1. Why did God anoint David, a shepherd boy, as king?
As a young boy, David spent time in the hills of Bethlehem watching over the sheep for his father. This may seem like an insignificant, quiet occupation for a young boy, but that's where God prepared David for his future role as king of Israel. As he learned what it meant to be responsible for the sheep in his fold and to care for them when they were in danger, he learned how to be courageous when nobody was watching.
You might be in a place in life where you question the purpose for where you are at the present. But let me assure you, the time spent in waiting is never wasted when we are being prepared for future service for the Lord.
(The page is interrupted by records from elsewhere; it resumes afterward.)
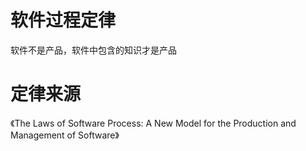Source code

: # 软件过程定律
软件不是产品，软件中包含的知识才是产品
# 定律来源
《The Laws of Software Process: A New Model for the Production and Management of Software》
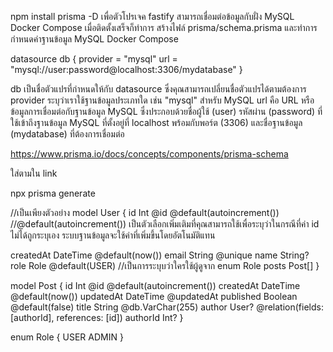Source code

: npm install prisma -D เพื่อตัวโปรเจค fastify สามารถเชื่อมต่อข้อมูลกับฝั่ง MySQL Docker Compose
เมื่อติดตั้งเสร็จก็ทำการ สร้างไฟล์ prisma/schema.prisma และทำการกำหนดค่าฐานข้อมูล MySQL Docker Compose

datasource db {
  provider = "mysql"
  url      = "mysql://user:password@localhost:3306/mydatabase"
}

db เป็นชื่อตัวแปรที่กำหนดให้กับ datasource ซึ่งคุณสามารถเปลี่ยนชื่อตัวแปรได้ตามต้องการ
provider ระบุว่าเราใช้ฐานข้อมูลประเภทใด เช่น "mysql" สำหรับ MySQL
url คือ URL หรือข้อมูลการเชื่อมต่อกับฐานข้อมูล MySQL ซึ่งประกอบด้วยชื่อผู้ใช้ (user) รหัสผ่าน (password) ที่ใช้เข้าถึงฐานข้อมูล MySQL ที่ตั้งอยู่ที่ localhost พร้อมกับพอร์ต (3306) และชื่อฐานข้อมูล (mydatabase) ที่ต้องการเชื่อมต่อ

https://www.prisma.io/docs/concepts/components/prisma-schema

ใส่ตามใน link

npx prisma generate


//เป็นเพียงตัวอย่าง
model User {
  id        Int      @id @default(autoincrement()) //@default(autoincrement()) เป็นตัวเลือกเพิ่มเติมที่คุณสามารถใช้เพื่อระบุว่าในกรณีที่ค่า id ไม่ได้ถูกระบุเอง ระบบฐานข้อมูลจะใช้ค่าที่เพิ่มขึ้นโดยอัตโนมัติแทน
  
  createdAt DateTime @default(now())
  email     String   @unique
  name      String?
  role      Role     @default(USER) //เป็นการระบุบว่าใครใช้ผู้ดูจาก enum Role
  posts     Post[]
}

model Post {
  id        Int      @id @default(autoincrement())
  createdAt DateTime @default(now())
  updatedAt DateTime @updatedAt
  published Boolean  @default(false)
  title     String   @db.VarChar(255)
  author    User?    @relation(fields: [authorId], references: [id])
  authorId  Int?
}

enum Role {
  USER
  ADMIN
}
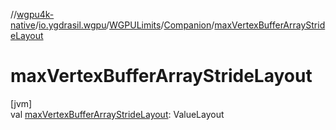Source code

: //[wgpu4k-native](../../../../index.md)/[io.ygdrasil.wgpu](../../index.md)/[WGPULimits](../index.md)/[Companion](index.md)/[maxVertexBufferArrayStrideLayout](max-vertex-buffer-array-stride-layout.md)

# maxVertexBufferArrayStrideLayout

[jvm]\
val [maxVertexBufferArrayStrideLayout](max-vertex-buffer-array-stride-layout.md): ValueLayout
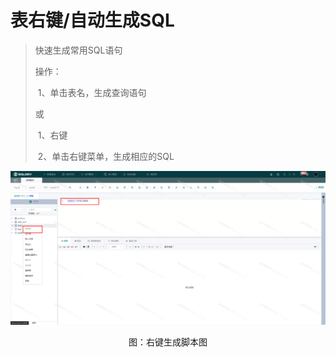 # 表右键/自动生成SQL

> 快速生成常用SQL语句
>
> 操作：
>
> ​  1、单击表名，生成查询语句
>
> 或
>
> ​  1、右键
>
> ​  2、单击右键菜单，生成相应的SQL

![表右键](./img/autosql1.png)
<center>图：右键生成脚本图</center>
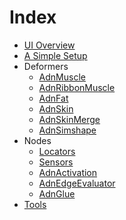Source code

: # Index

- [UI Overview](ui_overview.md)
- [A Simple Setup](simple_setup.md)
- Deformers </br>
    - [AdnMuscle](maya/deformers/muscle.md) </br>
    - [AdnRibbonMuscle](maya/deformers/ribbon.md) </br>
    - [AdnFat](maya/deformers/fat.md) </br>
    - [AdnSkin](maya/deformers/skin.md) </br>
    - [AdnSkinMerge](maya/deformers/skin_merge.md) </br>
    - [AdnSimshape](maya/deformers/simshape.md) </br>
- Nodes </br>
    - [Locators](maya/nodes/locators.md) </br>
    - [Sensors](maya/nodes/sensors.md) </br>
    - [AdnActivation](maya/nodes/activation.md) </br>
    - [AdnEdgeEvaluator](maya/nodes/edge_evaluator.md) </br>
    - [AdnGlue](maya/nodes/glue.md) </br>
- [Tools](tools.md)
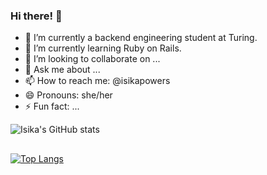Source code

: ### Hi there! 👋

- 🔭 I’m currently a backend engineering student at Turing.
- 🌱 I’m currently learning Ruby on Rails.
- 👯 I’m looking to collaborate on ...
- 💬 Ask me about ...
- 📫 How to reach me: @isikapowers
- 😄 Pronouns: she/her
- ⚡ Fun fact: ...

![Isika's GitHub stats](https://github-readme-stats.vercel.app/api?username=isikapowers&show_icons=true&theme=nord)

##
[![Top Langs](https://github-readme-stats.vercel.app/api/top-langs/?username=isikapowers)](https://github.com/isikapowers/github-readme-stats)
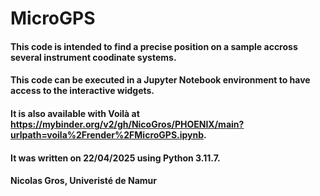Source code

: # MicroGPS
#### This code is intended to find a precise position on a sample accross several instrument coodinate systems.
#### This code can be executed in a Jupyter Notebook environment to have access to the interactive widgets.
#### It is also available with Voilà at https://mybinder.org/v2/gh/NicoGros/PHOENIX/main?urlpath=voila%2Frender%2FMicroGPS.ipynb.
#### It was written on 22/04/2025 using Python 3.11.7.
#### Nicolas Gros, Univeristé de Namur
During Samuel’s visit to the home of Jesse in his quest for the future king, the LORD said to Samuel, “Do not look at his appearance or at his physical stature, because I have refused him, for the LORD does not see as man sees, for man looks at the outward appearance, but the LORD looks at the heart” (1 Samuel 16:7). It is not our status in the world’s eyes that makes us fit for service for the Lord, but the sincerity of our heart.
2. Why was David worried about losing the Holy Spirit?
When David sinned with Bathsheba, he wrote in Psalm 51:11, “Do not cast me away from Your presence, and do not take Your Holy Spirit from me.” David understood that through sin he could lose the empowered blessing of the Spirit of God on his life.
Now it’s true that today we can’t lose the Holy Spirit once we have Him, so let me explain the theology.
The Spirit of God did not always function as He does today. In fact, we are told in Acts 2 that on the Day of Pentecost, God's Spirit came down and indwelt the Body of Christ which is the Church. Since that event in Acts 2, every single Christian is permanently indwelt with the Holy Spirit. You cannot lose the Holy Spirit in your life once you’ve accepted Christ as your Savior.
But in the Old Testament, before the death and resurrection of Jesus, the Spirit of God did not come to permanently indwell believers. He selectively and temporarily indwelt them for service. David did not want the Spirit of God to leave him because he wanted to continue being an effective servant of God even though he had grievously sinned against both God and man. In 1 Samuel 16:13, we are told when Samuel anointed David in the midst of his brothers, “the Spirit of the LORD came upon David from that day forward.”
3. How did David’s life change after he slayed Goliath?
After his victory on behalf of Israel, David was offered Saul’s daughter Michal as his wife. He became part of the king’s family as Saul’s son-in-law. In 1 Samuel 18:2 we are also told that from the day of David's victory over Goliath, Saul kept David with him and did not let him return to his father's house.
Overnight David’s entire life turned upside down. The silence of the hillside was replaced by the noise of the palace, and the solitude of the sheep was exchanged by the teeming multitudes who thronged David wherever he went. The consolation David had through this dramatic transition was the friendship that was established between he and Jonathan—which continued until Jonathan’s death.
4. Why did David feel guilty for cutting Saul’s robe?
1 Samuel 24:4-6 says, “And the men of David said to him, ‘Here is the day of which the Lord said to you, “Behold, I will give your enemy into your hand, and you shall do to him as it shall seem good to you.”’ Then David arose and stealthily cut off a corner of Saul's robe. And afterward David's heart struck him, because he had cut off a corner of Saul's robe. He said to his men, ‘The Lord forbid that I should do this thing to my lord, the Lord's anointed, to put out my hand against him, seeing he is the Lord's anointed.’”
Though David didn’t seek full revenge, his conscience bothered him that he had even cut Saul's garment. This was the Lord's anointed, and to treat him in such a way David knew was wrong. He recognized that Saul was God’s anointed and should not be harmed by him.